Reread the previous two paragraphs and mentally replace the word "program" with "method". In essence, the reliability (whether we'll find bugs after it has been used) of a method is inversely correlated with its CC value. If we write simple methods we'll be less likely to write buggy ones. Well, d'oh!

So how do you calculate the CC value for a method? McCabe's method was defined in terms of decision points in flowcharts, but we tend not to draw those these days. Instead here’s his algorithm for calculating the CC value for a method defined in terms of the tokens of the language you use.

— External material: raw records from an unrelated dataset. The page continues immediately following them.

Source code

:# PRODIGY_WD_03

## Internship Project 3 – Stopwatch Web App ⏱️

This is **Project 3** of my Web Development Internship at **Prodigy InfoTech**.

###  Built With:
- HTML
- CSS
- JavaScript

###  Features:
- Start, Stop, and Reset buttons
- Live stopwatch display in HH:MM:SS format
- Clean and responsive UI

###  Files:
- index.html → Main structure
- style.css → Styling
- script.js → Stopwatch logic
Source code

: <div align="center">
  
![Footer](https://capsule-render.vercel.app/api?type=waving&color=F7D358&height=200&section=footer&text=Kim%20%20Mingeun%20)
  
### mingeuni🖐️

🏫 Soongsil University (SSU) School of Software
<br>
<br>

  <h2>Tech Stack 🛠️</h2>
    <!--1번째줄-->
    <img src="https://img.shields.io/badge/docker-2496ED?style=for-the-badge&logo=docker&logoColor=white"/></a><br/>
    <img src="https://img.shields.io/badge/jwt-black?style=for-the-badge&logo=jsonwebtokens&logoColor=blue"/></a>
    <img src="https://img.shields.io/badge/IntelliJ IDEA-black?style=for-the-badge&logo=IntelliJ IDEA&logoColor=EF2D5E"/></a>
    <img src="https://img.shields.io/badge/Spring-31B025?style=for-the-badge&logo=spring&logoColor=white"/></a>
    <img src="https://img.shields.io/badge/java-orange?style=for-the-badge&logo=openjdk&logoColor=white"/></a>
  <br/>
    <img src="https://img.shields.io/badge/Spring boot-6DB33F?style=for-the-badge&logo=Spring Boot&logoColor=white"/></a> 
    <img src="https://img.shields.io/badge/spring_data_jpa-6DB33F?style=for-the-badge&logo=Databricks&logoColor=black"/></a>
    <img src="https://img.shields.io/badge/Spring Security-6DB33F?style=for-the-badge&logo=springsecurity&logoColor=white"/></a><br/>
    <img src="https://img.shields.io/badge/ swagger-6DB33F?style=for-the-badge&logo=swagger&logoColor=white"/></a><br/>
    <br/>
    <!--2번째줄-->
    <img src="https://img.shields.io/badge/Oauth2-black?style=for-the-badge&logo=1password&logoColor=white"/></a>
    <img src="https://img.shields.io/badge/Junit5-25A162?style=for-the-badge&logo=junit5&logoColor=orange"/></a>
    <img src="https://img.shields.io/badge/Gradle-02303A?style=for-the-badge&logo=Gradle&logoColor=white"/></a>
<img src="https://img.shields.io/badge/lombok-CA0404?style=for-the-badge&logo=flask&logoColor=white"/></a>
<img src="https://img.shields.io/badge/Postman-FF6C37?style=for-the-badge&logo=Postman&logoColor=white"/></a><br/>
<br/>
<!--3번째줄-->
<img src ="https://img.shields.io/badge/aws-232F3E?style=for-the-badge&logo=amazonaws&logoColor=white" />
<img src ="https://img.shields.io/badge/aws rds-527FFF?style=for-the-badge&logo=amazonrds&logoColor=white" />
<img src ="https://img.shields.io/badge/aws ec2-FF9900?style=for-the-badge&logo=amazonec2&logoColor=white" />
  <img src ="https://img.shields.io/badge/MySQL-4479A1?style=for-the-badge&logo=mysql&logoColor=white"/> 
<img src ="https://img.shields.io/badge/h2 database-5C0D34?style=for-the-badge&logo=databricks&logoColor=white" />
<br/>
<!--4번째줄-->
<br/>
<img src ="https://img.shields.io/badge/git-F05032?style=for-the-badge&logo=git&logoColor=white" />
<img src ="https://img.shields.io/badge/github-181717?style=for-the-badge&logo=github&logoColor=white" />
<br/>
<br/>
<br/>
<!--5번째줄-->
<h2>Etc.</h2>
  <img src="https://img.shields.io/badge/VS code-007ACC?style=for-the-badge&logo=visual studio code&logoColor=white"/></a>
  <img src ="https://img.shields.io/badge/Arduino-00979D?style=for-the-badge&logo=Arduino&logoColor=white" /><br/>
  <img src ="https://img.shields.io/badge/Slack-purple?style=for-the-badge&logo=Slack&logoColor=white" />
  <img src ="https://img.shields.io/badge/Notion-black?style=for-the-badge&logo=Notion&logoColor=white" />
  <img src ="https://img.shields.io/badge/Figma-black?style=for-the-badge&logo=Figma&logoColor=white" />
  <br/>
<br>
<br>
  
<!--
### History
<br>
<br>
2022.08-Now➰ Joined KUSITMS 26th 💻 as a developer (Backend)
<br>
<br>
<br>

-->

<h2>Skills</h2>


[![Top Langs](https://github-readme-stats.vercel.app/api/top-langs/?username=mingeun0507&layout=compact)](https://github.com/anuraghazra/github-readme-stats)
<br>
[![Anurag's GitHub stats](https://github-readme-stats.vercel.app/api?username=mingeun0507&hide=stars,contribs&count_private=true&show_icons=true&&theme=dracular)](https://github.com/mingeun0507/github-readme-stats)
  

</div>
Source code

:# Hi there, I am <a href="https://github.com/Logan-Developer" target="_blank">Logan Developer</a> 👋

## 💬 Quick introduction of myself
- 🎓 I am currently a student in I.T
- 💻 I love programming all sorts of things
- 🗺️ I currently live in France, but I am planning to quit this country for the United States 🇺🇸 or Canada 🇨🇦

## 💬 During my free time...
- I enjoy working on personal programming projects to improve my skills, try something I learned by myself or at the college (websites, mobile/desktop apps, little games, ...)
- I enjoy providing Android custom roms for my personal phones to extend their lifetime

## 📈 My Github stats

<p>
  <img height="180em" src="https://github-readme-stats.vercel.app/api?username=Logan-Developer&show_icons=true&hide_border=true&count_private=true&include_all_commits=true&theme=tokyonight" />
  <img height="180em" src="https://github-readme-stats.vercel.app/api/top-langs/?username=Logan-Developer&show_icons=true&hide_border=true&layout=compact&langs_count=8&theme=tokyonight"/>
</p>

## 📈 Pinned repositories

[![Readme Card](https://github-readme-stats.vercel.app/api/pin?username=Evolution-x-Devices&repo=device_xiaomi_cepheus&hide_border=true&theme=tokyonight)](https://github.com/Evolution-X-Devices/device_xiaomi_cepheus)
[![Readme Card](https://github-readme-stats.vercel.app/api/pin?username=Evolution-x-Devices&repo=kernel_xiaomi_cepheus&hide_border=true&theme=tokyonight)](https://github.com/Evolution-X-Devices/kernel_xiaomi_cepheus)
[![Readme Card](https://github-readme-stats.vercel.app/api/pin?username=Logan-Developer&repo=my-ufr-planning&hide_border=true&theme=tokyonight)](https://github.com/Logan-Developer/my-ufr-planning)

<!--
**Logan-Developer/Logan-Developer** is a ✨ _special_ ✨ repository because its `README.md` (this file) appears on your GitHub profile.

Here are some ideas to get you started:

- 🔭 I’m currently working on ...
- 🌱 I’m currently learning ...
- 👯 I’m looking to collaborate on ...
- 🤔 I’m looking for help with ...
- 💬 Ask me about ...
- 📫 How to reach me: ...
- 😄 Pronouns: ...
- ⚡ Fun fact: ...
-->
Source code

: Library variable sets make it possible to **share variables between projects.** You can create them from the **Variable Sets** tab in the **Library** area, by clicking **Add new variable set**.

  1. Start with 1. All this says is that, if called, the method will finish; there is at least one path through the method.
  2. Add 1 for each conditional statement or looping statement. (So, add 1 for an if, or a while, or a foreach, or a ternary operator, etc.)
  3. Add 1 for each AND or OR logical operator used in a condition.
  4. Add 1 for each case in a case or switch statement. If the case/switch statement doesn't have an explicit default case, add 1.
  5. Add 1 for each catch statement (for Delphi: the except statement).

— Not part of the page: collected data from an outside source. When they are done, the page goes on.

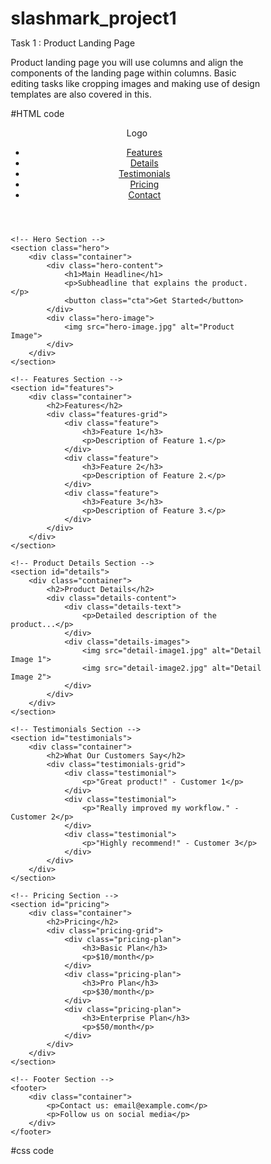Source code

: # slashmark_project1
Task 1 : Product Landing Page

Product landing page you will use columns and align the components of the landing page within columns. Basic editing tasks like cropping images and making use of design templates are also covered in this.

#HTML code
<!DOCTYPE html>
<html lang="en">
<head>
    <meta charset="UTF-8">
    <meta name="viewport" content="width=device-width, initial-scale=1.0">
    <title>Product Landing Page</title>
    <link rel="stylesheet" href="styles.css">
</head>
<body>
    <!-- Header Section -->
    <header>
        <div class="container">
            <div class="logo">Logo</div>
            <nav>
                <ul>
                    <li><a href="#features">Features</a></li>
                    <li><a href="#details">Details</a></li>
                    <li><a href="#testimonials">Testimonials</a></li>
                    <li><a href="#pricing">Pricing</a></li>
                    <li><a href="#contact">Contact</a></li>
                </ul>
            </nav>
        </div>
    </header>

    <!-- Hero Section -->
    <section class="hero">
        <div class="container">
            <div class="hero-content">
                <h1>Main Headline</h1>
                <p>Subheadline that explains the product.</p>
                <button class="cta">Get Started</button>
            </div>
            <div class="hero-image">
                <img src="hero-image.jpg" alt="Product Image">
            </div>
        </div>
    </section>

    <!-- Features Section -->
    <section id="features">
        <div class="container">
            <h2>Features</h2>
            <div class="features-grid">
                <div class="feature">
                    <h3>Feature 1</h3>
                    <p>Description of Feature 1.</p>
                </div>
                <div class="feature">
                    <h3>Feature 2</h3>
                    <p>Description of Feature 2.</p>
                </div>
                <div class="feature">
                    <h3>Feature 3</h3>
                    <p>Description of Feature 3.</p>
                </div>
            </div>
        </div>
    </section>

    <!-- Product Details Section -->
    <section id="details">
        <div class="container">
            <h2>Product Details</h2>
            <div class="details-content">
                <div class="details-text">
                    <p>Detailed description of the product...</p>
                </div>
                <div class="details-images">
                    <img src="detail-image1.jpg" alt="Detail Image 1">
                    <img src="detail-image2.jpg" alt="Detail Image 2">
                </div>
            </div>
        </div>
    </section>

    <!-- Testimonials Section -->
    <section id="testimonials">
        <div class="container">
            <h2>What Our Customers Say</h2>
            <div class="testimonials-grid">
                <div class="testimonial">
                    <p>"Great product!" - Customer 1</p>
                </div>
                <div class="testimonial">
                    <p>"Really improved my workflow." - Customer 2</p>
                </div>
                <div class="testimonial">
                    <p>"Highly recommend!" - Customer 3</p>
                </div>
            </div>
        </div>
    </section>

    <!-- Pricing Section -->
    <section id="pricing">
        <div class="container">
            <h2>Pricing</h2>
            <div class="pricing-grid">
                <div class="pricing-plan">
                    <h3>Basic Plan</h3>
                    <p>$10/month</p>
                </div>
                <div class="pricing-plan">
                    <h3>Pro Plan</h3>
                    <p>$30/month</p>
                </div>
                <div class="pricing-plan">
                    <h3>Enterprise Plan</h3>
                    <p>$50/month</p>
                </div>
            </div>
        </div>
    </section>

    <!-- Footer Section -->
    <footer>
        <div class="container">
            <p>Contact us: email@example.com</p>
            <p>Follow us on social media</p>
        </div>
    </footer>
</body>
</html>
#css code
<style>
  /* Basic Reset */
* {
    margin: 0;
    padding: 0;
    box-sizing: border-box;
}

body {
    font-family: Arial, sans-serif;
    line-height: 1.6;
}

.container {
    width: 80%;
    margin: 0 auto;
}

/* Header Styling */
header {
    background: #333;
    color: #fff;
    padding: 1rem 0;
}

header .container {
    display: flex;
    justify-content: space-between;
    align-items: center;
}

header nav ul {
    list-style: none;
    display: flex;
}

header nav ul li {
    margin: 0 1rem;
}

header nav ul li a {
    color: #fff;
    text-decoration: none;
}

/* Hero Section */
.hero {
    display: flex;
    align-items: center;
    justify-content: space-between;
    padding: 2rem 0;
}

.hero-content {
    max-width: 50%;
}

.hero-image img {
    max-width: 100%;
}

/* Features Section */
#features {
    padding: 2rem 0;
}

.features-grid {
    display: flex;
    justify-content: space-between;
}

.feature {
    width: 30%;
}

/* Product Details Section */
#details {
    padding: 2rem 0;
}

.details-content {
    display: flex;
    justify-content: space-between;
}

.details-text {
    width: 50%;
}

.details-images {
    width: 45%;
}

.details-images img {
    width: 100%;
    margin-bottom: 1rem;
}

/* Testimonials Section */
#testimonials {
    padding: 2rem 0;
}

.testimonials-grid {
    display: flex;
    justify-content: space-between;
}

.testimonial {
    width: 30%;
    background: #f4f4f4;
    padding: 1rem;
    border-radius: 5px;
}

/* Pricing Section */
#pricing {
    padding: 2rem 0;
}

.pricing-grid {
    display: flex;
    justify-content: space-between;
}

.pricing-plan {
    width: 30%;
    background: #f4f4f4;
    padding: 1rem;
    border-radius: 5px;
    text-align: center;
}

/* Footer Section */
footer {
    background: #333;
    color: #fff;
    text-align: center;
    padding: 1rem 0;
}
</style>





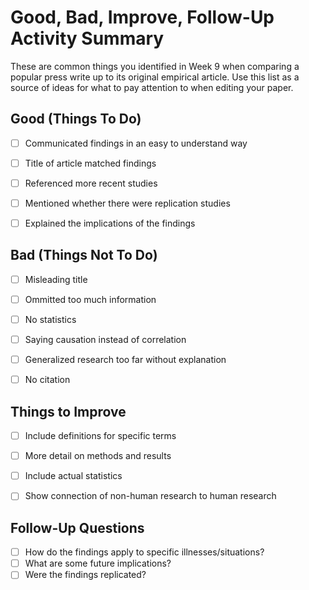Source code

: # Good, Bad, Improve, Follow-Up Activity Summary

These are common things you identified in Week 9 when comparing a popular press write up to its original empirical article. Use this list as a source of ideas for what to pay attention to when editing your paper.

## Good (Things To Do)

- [ ] Communicated findings in an easy to understand way
- [ ] Title of article matched findings
- [ ] Referenced more recent studies
- [ ] Mentioned whether there were  replication studies
- [ ] Explained the implications of the findings


## Bad (Things Not To Do)

- [ ] Misleading title
- [ ] Ommitted too much information
- [ ] No statistics
- [ ] Saying causation instead of correlation
- [ ] Generalized research too far without explanation
- [ ] No citation


## Things to Improve

- [ ] Include definitions for specific terms
- [ ] More detail on methods and results
- [ ] Include actual statistics
- [ ] Show connection of non-human research to human research


## Follow-Up Questions

- [ ] How do the findings apply to specific illnesses/situations?
- [ ] What are some future implications?
- [ ] Were the findings replicated?
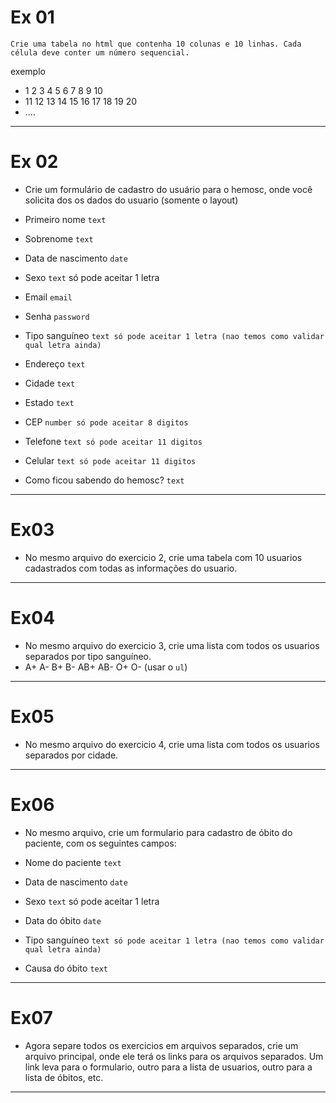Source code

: # Ex 01

`Crie uma tabela no html que contenha 10 colunas e 10 linhas. Cada célula deve conter um número sequencial.`

exemplo

-  1 2 3 4 5 6 7 8 9 10
-  11 12 13 14 15 16 17 18 19 20
-  ....

---

# Ex 02

-  Crie um formulário de cadastro do usuário para o hemosc, onde você solicita dos os dados do usuario (somente o layout)

-  Primeiro nome `text`
-  Sobrenome `text`
-  Data de nascimento `date`
-  Sexo `text` só pode aceitar 1 letra
-  Email `email`
-  Senha `password`
-  Tipo sanguíneo `text só pode aceitar 1 letra (nao temos como validar qual letra ainda)`
-  Endereço `text`
-  Cidade `text`
-  Estado `text`
-  CEP `number só pode aceitar 8 digitos`
-  Telefone `text só pode aceitar 11 digitos`
-  Celular `text só pode aceitar 11 digitos`
-  Como ficou sabendo do hemosc? `text`

---

# Ex03

-  No mesmo arquivo do exercicio 2, crie uma tabela com 10 usuarios cadastrados com todas as informações do usuario.

---

# Ex04

-  No mesmo arquivo do exercicio 3, crie uma lista com todos os usuarios separados por tipo sanguíneo.
-  A+ A- B+ B- AB+ AB- O+ O- (usar o `ul`)

---

# Ex05

-  No mesmo arquivo do exercicio 4, crie uma lista com todos os usuarios separados por cidade.

---

# Ex06

-  No mesmo arquivo, crie um formulario para cadastro de óbito do paciente, com os seguintes campos:

-  Nome do paciente `text`
-  Data de nascimento `date`
-  Sexo `text` só pode aceitar 1 letra
-  Data do óbito `date`
-  Tipo sanguíneo `text só pode aceitar 1 letra (nao temos como validar qual letra ainda)`
-  Causa do óbito `text`

---

# Ex07

-  Agora separe todos os exercicios em arquivos separados, crie um arquivo principal, onde ele terá os links para os arquivos separados. Um link leva para o formulario, outro para a lista de usuarios, outro para a lista de óbitos, etc.

---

That's all. Pretty easy to calculate really. Here's a couple of examples to illustrate the calculation and to exercise your counting abilities:

public WaitableThread(ThreadStart start) {
  this.start = start; 
  this.signal = new ManualResetEvent(false);
  this.SafeWaitHandle = signal.SafeWaitHandle;
  this.thread = new Thread(new ThreadStart(ExecuteDelegate));
}

This method has a CC value of 1. No conditionals, loops, or anything else of interest.

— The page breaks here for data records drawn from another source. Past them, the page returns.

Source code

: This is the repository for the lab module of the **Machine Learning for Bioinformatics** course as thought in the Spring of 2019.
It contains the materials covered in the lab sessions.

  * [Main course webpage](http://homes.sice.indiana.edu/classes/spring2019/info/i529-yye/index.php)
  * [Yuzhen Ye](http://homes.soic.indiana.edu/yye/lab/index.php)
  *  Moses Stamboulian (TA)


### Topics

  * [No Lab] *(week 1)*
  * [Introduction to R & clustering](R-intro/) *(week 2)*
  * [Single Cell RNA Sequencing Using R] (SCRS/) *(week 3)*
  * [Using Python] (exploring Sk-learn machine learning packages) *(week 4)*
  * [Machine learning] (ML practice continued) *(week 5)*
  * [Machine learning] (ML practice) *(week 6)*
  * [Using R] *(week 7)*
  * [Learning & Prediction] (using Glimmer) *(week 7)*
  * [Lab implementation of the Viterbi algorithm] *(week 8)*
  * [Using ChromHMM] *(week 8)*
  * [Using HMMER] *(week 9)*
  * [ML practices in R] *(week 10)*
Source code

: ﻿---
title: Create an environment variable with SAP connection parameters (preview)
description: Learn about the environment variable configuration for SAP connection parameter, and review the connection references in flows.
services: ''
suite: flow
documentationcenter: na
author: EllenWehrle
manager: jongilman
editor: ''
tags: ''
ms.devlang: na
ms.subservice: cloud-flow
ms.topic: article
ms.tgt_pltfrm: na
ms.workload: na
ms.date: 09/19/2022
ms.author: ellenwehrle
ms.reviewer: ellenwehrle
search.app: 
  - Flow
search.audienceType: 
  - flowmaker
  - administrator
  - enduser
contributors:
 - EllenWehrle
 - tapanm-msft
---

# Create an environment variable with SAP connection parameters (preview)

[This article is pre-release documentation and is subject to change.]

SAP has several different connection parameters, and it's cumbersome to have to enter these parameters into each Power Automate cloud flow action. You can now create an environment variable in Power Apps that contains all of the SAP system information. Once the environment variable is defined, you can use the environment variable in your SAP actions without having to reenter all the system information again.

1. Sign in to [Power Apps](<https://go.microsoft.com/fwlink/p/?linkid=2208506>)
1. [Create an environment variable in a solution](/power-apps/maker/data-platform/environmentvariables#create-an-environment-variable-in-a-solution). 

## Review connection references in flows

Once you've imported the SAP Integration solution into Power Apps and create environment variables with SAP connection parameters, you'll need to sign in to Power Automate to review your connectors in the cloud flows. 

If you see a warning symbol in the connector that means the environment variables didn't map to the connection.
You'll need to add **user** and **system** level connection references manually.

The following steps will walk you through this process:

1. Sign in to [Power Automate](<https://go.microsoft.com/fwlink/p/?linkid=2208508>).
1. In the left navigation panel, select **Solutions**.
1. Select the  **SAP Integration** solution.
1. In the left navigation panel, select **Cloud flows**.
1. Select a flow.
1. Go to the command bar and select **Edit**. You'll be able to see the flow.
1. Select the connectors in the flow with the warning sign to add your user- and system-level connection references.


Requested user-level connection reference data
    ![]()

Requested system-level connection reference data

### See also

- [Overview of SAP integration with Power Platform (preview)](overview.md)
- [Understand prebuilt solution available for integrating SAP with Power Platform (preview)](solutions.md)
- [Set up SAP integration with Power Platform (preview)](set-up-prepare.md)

public bool Dequeue(out T item) {
  foreach (LockFreeQueue q in queueList) {
    if (q.Dequeue(out item)) {
      return true;
    }
  }
  item = default(T);
  return false;
}

This method has a CC value of 3. Count 1 for the main path, 1 for the foreach, and 1 for the if.

Anyway, at the end of this little calculation you'll get a value that's at least 1. If it is exactly 1, then the CC value shows that there is only one path through the method; it is merely a sequence of one or more statements. Between 1 and 5, you shouldn't worry particularly about the method: it's not that complex. If the value were between 5 and 10, I'd have to say that the method could do with some refactoring. It's getting a little too complex to understand in one go. Any method that has a CC value of 10 or more is definitely too complex and should be refactored.

Put it another way. In essence, the CC value is a measure of the number of paths through the method and so indicates at least the number of tests you need to write to properly exercise the method. "At least", note. There will probably be more. So a method of complexity 10 will require, at a minimum, 10 tests to be written against it to ensure that all paths are exercised and checked. Which would you rather: test a method with CC 2, or a method with CC 20?

All this plays nicely into the TDD method of designing and writing software. Once you've mastered the CC calculation, you'll be able to intuitively decide whether a method is getting too complex and needs refactoring. You'll get into the habit of avoiding big case statements. You'll learn the various design patterns that enable you to refactor your code into something less complex. You'll become a better developer. Personally I like methods with a CC value of 5 or less, generally way less than 5. 1 is pure goodness, 2 or 3 is OK. With 4 or more I tend to be looking for ways to simplify the method.

Update: 14-Dec-2005

Although in the algorithm I wrote try in the fifth step, I really meant catch, since it is this statement that implies a conditional statement ("if an exception is thrown, do this"). A finally doesn't really mean a conditional branch since it implies that the code should happen no matter what. McCabe's original algorithm doesn't really have anything to say about this (it was devised well before exceptions were invented), and I'm not really sure how I'd show a try..catch in a flowchart anyway, unless there were a conditional test after every statement in a try block. I think that's overkill, otherwise adding a try..catch block would blow your CC value sky-high very easily.